Saturday, May 26, 2012

Mysteries unveiled

While shearing we had a few surprises.  When cria are born, sometimes their fiber is tinted by the amniotic fluid in utero.  When you decide what color an alpaca's fiber is, you determine it right next to their skin.  Well with our juvis Lady Bing and Shamballa, they were not cria shorn and had so much fiber that  during this past spring show season it was hard to dig down to get a good reading on their color.  And it wasn't just us, color check people had a heck of a time.  Plus, both of them had a lot of color variation within their fiber.

Lady Bing's fiber changed several times as it grew out.  Shamballa had different colors depending where you opened his fiber up.  For show color check they do open the fiber mid way down their blanket, but even that on him wasn't fool proof.  Upon shearing, Shamballa, who we thought was beige or light fawn (he showed in both, depending on the show and how they color checked him), is definitely fawn. In fact along is back line he is medium fawn, then it fades down his side.  We were surprised how dark it was inside there.  He is clearly not beige (though has shown in beige).   Lady Bing we thought was light brown or dark fawn (and in fact showed in each class depending on the show color check) and is actually medium fawn.   Just goes to show even digging into their fiber with that color chart is not the same has having the fiber shorn off and taking the butt end of the sample to the color chart.   Maybe for color check they should cut off a sample so we could really tell :)

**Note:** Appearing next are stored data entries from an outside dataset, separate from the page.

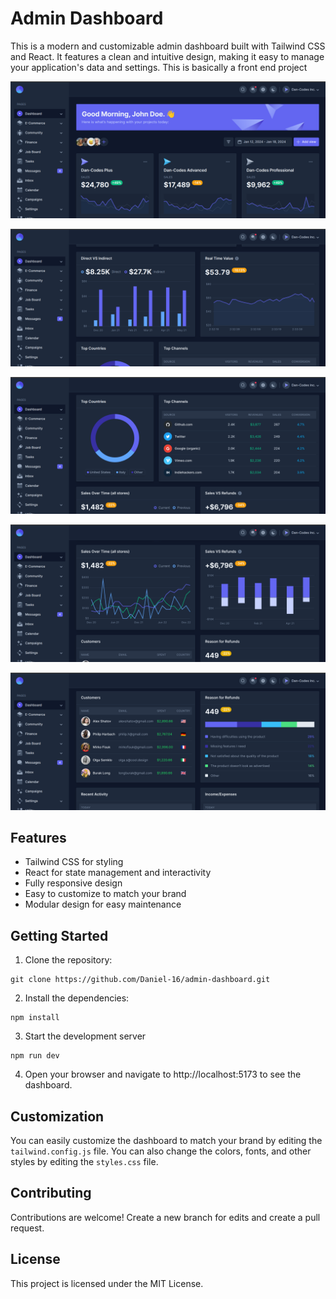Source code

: # Admin Dashboard

This is a modern and customizable admin dashboard built with Tailwind CSS and React. It features a clean and intuitive design, making it easy to manage your application's data and settings. This is basically a front end project

![Admin Dashboard](/src/images/screenshot.png)

![Admin Dashboard](/src/images/screenshot2.png)

![Admin Dashboard](/src/images/screenshot3.png)

![Admin Dashboard](/src/images/screenshot4.png)

![Admin Dashboard](/src/images/screenshot5.png)

## Features

- Tailwind CSS for styling
- React for state management and interactivity
- Fully responsive design
- Easy to customize to match your brand
- Modular design for easy maintenance

## Getting Started

1. Clone the repository:

```
git clone https://github.com/Daniel-16/admin-dashboard.git
```

2. Install the dependencies:

```
npm install
```

3. Start the development server

```
npm run dev
```

4. Open your browser and navigate to http://localhost:5173 to see the dashboard.

## Customization

You can easily customize the dashboard to match your brand by editing the `tailwind.config.js` file. You can also change the colors, fonts, and other styles by editing the `styles.css` file.

## Contributing

Contributions are welcome! Create a new branch for edits and create a pull request.

## License

This project is licensed under the MIT License.
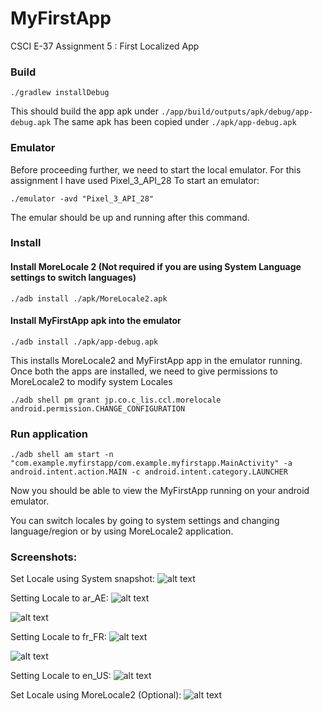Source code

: # MyFirstApp
CSCI E-37 Assignment 5 : First Localized App

### Build
```shell
./gradlew installDebug
```
This should build the app apk under `./app/build/outputs/apk/debug/app-debug.apk`
The same apk has been copied under `./apk/app-debug.apk`

### Emulator
Before proceeding further, we need to start the local emulator. For this assignment I have used Pixel_3_API_28
To start an emulator:
```shell
./emulator -avd "Pixel_3_API_28"
```
The emular should be up and running after this command.

### Install
#### Install MoreLocale 2 (Not required if you are using System Language settings to switch languages)
```shell
./adb install ./apk/MoreLocale2.apk 
```

#### Install MyFirstApp apk into the emulator
```shell
./adb install ./apk/app-debug.apk 
```

This installs MoreLocale2 and MyFirstApp app in the emulator running. Once both the apps are installed, we need to give permissions to MoreLocale2 to modify system Locales

```shell
./adb shell pm grant jp.co.c_lis.ccl.morelocale android.permission.CHANGE_CONFIGURATION
```

### Run application
```shell
./adb shell am start -n "com.example.myfirstapp/com.example.myfirstapp.MainActivity" -a android.intent.action.MAIN -c android.intent.category.LAUNCHER
```

Now you should be able to view the MyFirstApp running on your android emulator.

You can switch locales by going to system settings and changing language/region or by using MoreLocale2 application.

### Screenshots:

Set Locale using System snapshot: 
![alt text](https://github.com/pritamdey251/MyFirstApp/blob/master/img/SystemLocale.png "System Locale")

Setting Locale to ar_AE:
![alt text](https://github.com/pritamdey251/MyFirstApp/blob/master/img/ar_AE_Home.png "ar_AE Home screen")

![alt text](https://github.com/pritamdey251/MyFirstApp/blob/master/img/ar_AE_App.png "ar_AE App screen")


Setting Locale to fr_FR:
![alt text](https://github.com/pritamdey251/MyFirstApp/blob/master/img/fr_FR_Home.png "fr_FR Home screen")

![alt text](https://github.com/pritamdey251/MyFirstApp/blob/master/img/fr_FR_App.png "fr_FR App screen")


Setting Locale to en_US:
![alt text](https://github.com/pritamdey251/MyFirstApp/blob/master/img/en_US_App.png "en_US App screen")


Set Locale using MoreLocale2 (Optional): 
![alt text](https://github.com/pritamdey251/MyFirstApp/blob/master/img/MoreLocale2.png "MoreLocale 2")


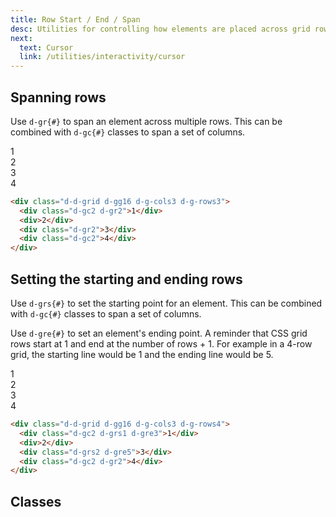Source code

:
 ```yaml
---
title: Row Start / End / Span
desc: Utilities for controlling how elements are placed across grid rows.
next:
  text: Cursor
  link: /utilities/interactivity/cursor
---
```


## Spanning rows

Use `d-gr{#}` to span an element across multiple rows. This can be combined with `d-gc{#}` classes to span a set of columns.

<code-well-header class="d-fl-center d-fd-column d-p24 d-bgc-purple-100 d-bgo50 d-w100p d-hmn216" custom>
  <div class="d-d-grid d-gg16 d-g-cols3 d-g-rows3 d-p16 d-w100p d-hmn216 d-bar8 d-bgc-purple-100">
    <div class="d-gc2 d-gr2 d-fl-center d-p16 d-bgc-purple-300 d-bar4 d-fs24 d-fw-bold">1</div>
    <div class="d-fl-center d-p16 d-bgc-purple-300 d-bar4 d-fs24 d-fw-bold d-o50">2</div>
    <div class="d-gr2 d-fl-center d-p16 d-bgc-purple-300 d-bar4 d-fs24 d-fw-bold">3</div>
    <div class="d-gc2 d-fl-center d-p16 d-bgc-purple-300 d-bar4 d-fs24 d-fw-bold d-o50">4</div>
  </div>
</code-well-header>

```html
<div class="d-d-grid d-gg16 d-g-cols3 d-g-rows3">
  <div class="d-gc2 d-gr2">1</div>
  <div>2</div>
  <div class="d-gr2">3</div>
  <div class="d-gc2">4</div>
</div>
```

## Setting the starting and ending rows

Use `d-grs{#}` to set the starting point for an element. This can be combined with `d-gc{#}` classes to span a set of columns.

Use `d-gre{#}` to set an element's ending point. A reminder that CSS grid rows start at 1 and end at the number of rows + 1. For example in a 4-row grid, the starting line would be 1 and the ending line would be 5.

<code-well-header class="d-fl-center d-fd-column d-p24 d-bgc-magenta-100 d-bgo50 d-w100p d-hmn216" custom>
  <div class="d-d-grid d-gg16 d-g-cols3 d-g-rows4 d-p16 d-w100p d-hmn216 d-bar8 d-bgc-magenta-100">
    <div class="d-gc2 d-grs1 d-gre3 d-fl-center d-p16 d-bgc-magenta-100 d-bar4 d-fs24 d-fw-bold">1</div>
    <div class="d-fl-center d-p16 d-bgc-magenta-100 d-bar4 d-fs24 d-fw-bold d-o50">2</div>
    <div class="d-grs2 d-gre5 d-fl-center d-p16 d-bgc-magenta-100 d-bar4 d-fs24 d-fw-bold">3</div>
    <div class="d-gc2 d-gr2 d-fl-center d-p16 d-bgc-magenta-100 d-bar4 d-fs24 d-fw-bold d-o50">4</div>
  </div>
</code-well-header>

```html
<div class="d-d-grid d-gg16 d-g-cols3 d-g-rows4">
  <div class="d-gc2 d-grs1 d-gre3">1</div>
  <div>2</div>
  <div class="d-grs2 d-gre5">3</div>
  <div class="d-gc2 d-gr2">4</div>
</div>
```

## Classes

<div class="d-h464 d-of-y-scroll d-bb d-bc-black-200">
  <utility-class-table>
    <template #content>
      <tbody v-for="g in ['start', 'end', 'span']">
        <tr v-for="i in [1, 2, 3, 4, 5, 6, 7, 8, 9, 10, 11, 12]">
          <th scope="row" class="d-ff-mono d-fc-purple d-fw-normal d-fs12">
            <span v-if="g === 'start'">.d-grs{{ i }}</span>
            <span v-else-if="g === 'end'">.d-gre{{ i }}</span>
            <span v-else>.d-gr{{ i }}</span>
          </th>
          <td class="d-ff-mono d-fc-orange d-fs12">
            <span v-if="g === 'start'">
              grid-row-start: {{ i }}
            </span>
            <span v-else-if="g === 'end'">
              grid-row-end: {{ i }}
            </span>
            <span v-else>
              grid-row: span {{ i }} / span {{ i }}
            </span>
          </td>
        </tr>
        <tr v-if="g === 'span'">
          <th scope="row" class="d-ff-mono d-fc-purple d-fw-normal d-fs12">.d-gr-full</th>
          <td class="d-ff-mono d-fc-orange d-fs12">grid-row: 1 / -1 !important;</td>
        </tr>
        <tr>
          <th scope="row" class="d-ff-mono d-fc-purple d-fw-normal d-fs12">
            <span v-if="g === 'start'">
              .d-grs-auto
            </span>
            <span v-else-if="g === 'end'">
              .d-gre-auto
            </span>
            <span v-else>
              .d-gr-auto
            </span>
          </th>
          <td class="d-ff-mono d-fc-orange d-fs12">
            <span v-if="g === 'start'">
              grid-row-start: auto !important;
            </span>
            <span v-else-if="g === 'end'">
              grid-row-end: auto !important;
            </span>
            <span v-else>
              grid-row: auto !important;
            </span>
          </td>
        </tr>
        <tr>
          <th scope="row" class="d-ff-mono d-fc-purple d-fw-normal d-fs12">
            <span v-if="g === 'start'">
              .d-grs-unset
            </span>
            <span v-else-if="g === 'end'">
              .d-gre-unset
            </span>
            <span v-else>
              .d-gr-unset
            </span>
          </th>
          <td class="d-ff-mono d-fc-orange d-fs12">
            <span v-if="g === 'start'">
              grid-row-start: unset !important;
            </span>
            <span v-else-if="g === 'end'">
              grid-row-end: unset !important;
            </span>
            <span v-else>
              grid-row: unset !important;
            </span>
          </td>
        </tr>
      </tbody>
    </template>
  </utility-class-table>
</div>
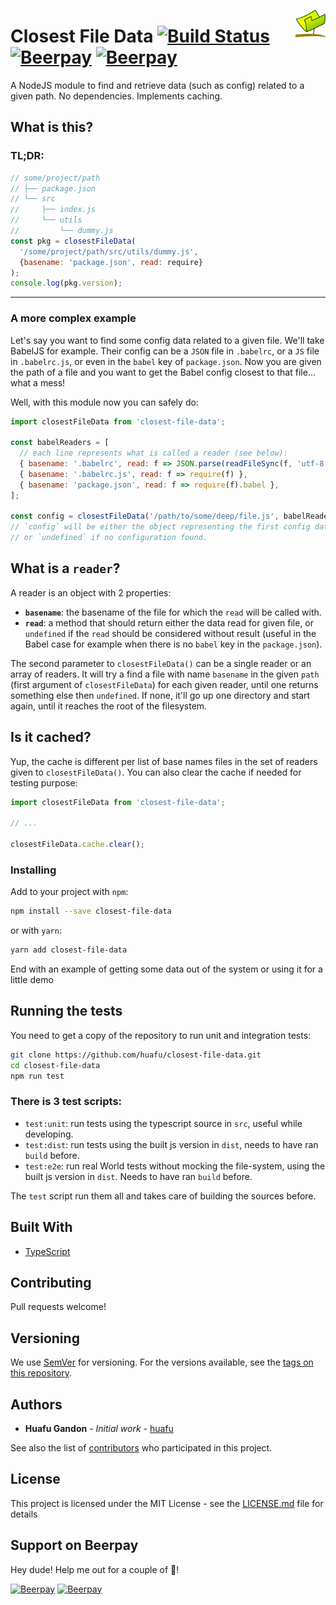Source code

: <img style="float: right; width: 48px;" src="icon.png"></img>

# Closest File Data [![Build Status](https://travis-ci.org/huafu/closest-file-data.svg?branch=master)](https://travis-ci.org/huafu/closest-file-data) [![Beerpay](https://beerpay.io/huafu/closest-file-data/badge.svg?style=beer-square)](https://beerpay.io/huafu/closest-file-data)  [![Beerpay](https://beerpay.io/huafu/closest-file-data/make-wish.svg?style=flat-square)](https://beerpay.io/huafu/closest-file-data?focus=wish)

A NodeJS module to find and retrieve data (such as config) related to a given path. No dependencies. Implements caching.

## What is this?

### TL;DR:

```js
// some/project/path
// ├── package.json
// └── src
//     ├── index.js
//     └── utils
//         └── dummy.js
const pkg = closestFileData(
  '/some/project/path/src/utils/dummy.js',
  {basename: 'package.json', read: require}
);
console.log(pkg.version);
```

---

### A more complex example

Let's say you want to find some config data related to a given file. We'll take BabelJS for example. Their config can be
a `JSON` file in `.babelrc`, or a `JS` file in `.babelrc.js`, or even in the `babel` key of `package.json`.
Now you are given the path of a file and you want to get the Babel config closest to that file... what a mess!

Well, with this module now you can safely do:

```js
import closestFileData from 'closest-file-data';

const babelReaders = [
  // each line represents what is called a reader (see below):
  { basename: '.babelrc', read: f => JSON.parse(readFileSync(f, 'utf-8')) },
  { basename: '.babelrc.js', read: f => require(f) },
  { basename: 'package.json', read: f => require(f).babel },
];

const config = closestFileData('/path/to/some/deep/file.js', babelReaders);
// `config` will be either the object representing the first config data found,
// or `undefined` if no configuration found.
```

## What is a `reader`?

A reader is an object with 2 properties:

- **`basename`**: the basename of the file for which the `read` will be called with.
- **`read`**: a method that should return either the data read for given file, or `undefined` if the `read` should
  be considered without result (useful in the Babel case for example when there is no `babel` key in the `package.json`).

The second parameter to `closestFileData()` can be a single reader or an array of readers.
It will try a find a file with name `basename` in the given `path` (first argument of `closestFileData`) for each
given reader, until one returns something else then `undefined`. If none, it'll go up one directory and start again,
until it reaches the root of the filesystem.

## Is it cached?

Yup, the cache is different per list of base names files in the set of readers given to `closestFileData()`.
You can also clear the cache if needed for testing purpose:

```js
import closestFileData from 'closest-file-data';

// ...

closestFileData.cache.clear();
```

### Installing

Add to your project with `npm`:

```bash
npm install --save closest-file-data
```

or with `yarn`:

```bash
yarn add closest-file-data
```

End with an example of getting some data out of the system or using it for a little demo

## Running the tests

You need to get a copy of the repository to run unit and integration tests:

```bash
git clone https://github.com/huafu/closest-file-data.git
cd closest-file-data
npm run test
```

### There is 3 test scripts:

- `test:unit`: run tests using the typescript source in `src`, useful while developing.
- `test:dist`: run tests using the built js version in `dist`, needs to have ran `build` before.
- `test:e2e`: run real World tests without mocking the file-system, using the built js version in `dist`. Needs to have ran `build` before.

The `test` script run them all and takes care of building the sources before.

## Built With

* [TypeScript](https://www.typescriptlang.org/)

## Contributing

Pull requests welcome!

## Versioning

We use [SemVer](http://semver.org/) for versioning. For the versions available, see the [tags on this repository](https://github.com/huafu/closest-file-data/tags). 

## Authors

* **Huafu Gandon** - *Initial work* - [huafu](https://github.com/huafu)

See also the list of [contributors](https://github.com/huafu/closest-file-data/contributors) who participated in this project.

## License

This project is licensed under the MIT License - see the [LICENSE.md](LICENSE.md) file for details

## Support on Beerpay
Hey dude! Help me out for a couple of :beers:!

[![Beerpay](https://beerpay.io/huafu/closest-file-data/badge.svg?style=beer-square)](https://beerpay.io/huafu/closest-file-data)  [![Beerpay](https://beerpay.io/huafu/closest-file-data/make-wish.svg?style=flat-square)](https://beerpay.io/huafu/closest-file-data?focus=wish)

We did unveil a new mystery involving one of the blue eyed white girls we acquired this past year, Gigi. (Please note that we have never produced a blue eyed white.  We are careful in our breeding decision to avoid this at any risk, but there are times that it happens when people least expect.  Both of the BEW we have acquired came from white dams, in a situation where is wasn't a known risk to the farm making the breeding decisions.)  The mystery we uncovered is that this girl has always been clearly a BEW to us.  We've dug around in her white fiber.  She looks white.  She clearly has blue eyes (the bright blue, not the darker blue, but the true light BEW eyes), and we are quite certain she is also deaf (which is why it isn't desirable to produce a blue eyed white, BEW can sometimes be deaf, so no one would purposely produce one).  She does fine on our farm, but clearly moves with the herd based on what she sees, not what can be heard.  I've snuck up on her before and she doesn't hear me, even if I am loud, it's not until she sees me that she reacts.   Her dam is white but her maternal granddam is a harlequin grey.  Her sire is also white, but he has been known to produce offspring with a white spot, so he has to be a white spotted white.  (I don't think he had enough offspring  to know he was a white spotted white when the breeding to produce Gigi was made).    The mystery we uncovered is that this girl should have white fiber in order to be the BEW that we've known her to be - except that as J was shearing, we could see other colors mixed in.  It was like she has a marbling of fawn mixed into her fiber.  It wasn't fading fawn or anything that I have seen before, it was a odd marbling of off white and fawn mixed in with the white.   I can't help but wonder if that might be a passed on harlequin marbling in there (or maybe that's just wishful thinking as we are hoping to be able to produce harlequin grey out of her).

Here's her fiber, it's hard to see in the picture, but I've pulled out the butter colored tips here:




On the length of her fiber, it was dirty where it had grow out, bright shiny white in the middle, and butter color near her skin:





3 comments:

Ertman-Trowbridge Family said...

This was very, very interesting! I knew determining color could be difficult, but I had no idea that sometimes everyone can get the color wrong! Now that the young ones have been shorn, will it be easier for color judges in coming shows to place them?

oak haven alpacas said...

Yeah, now that they have had the initial shearing, the color should be easier to tell. But then at one of the recent spring shows I had a lady in color check tell me Twilight is "not a silver grey" well she's shown as silver grey many times, and I actually appealed to the judge because I disagreed with the lady and the judge sided with me *hee hee* So I guess even older ones it can happen with. SOme of the colors are tricky, whenever they don't exactly match the color chart it can throw people off.

Cara

Ertman-Trowbridge Family said...

Thanks for the added info, Cara! I really find the whole show experience very interesting.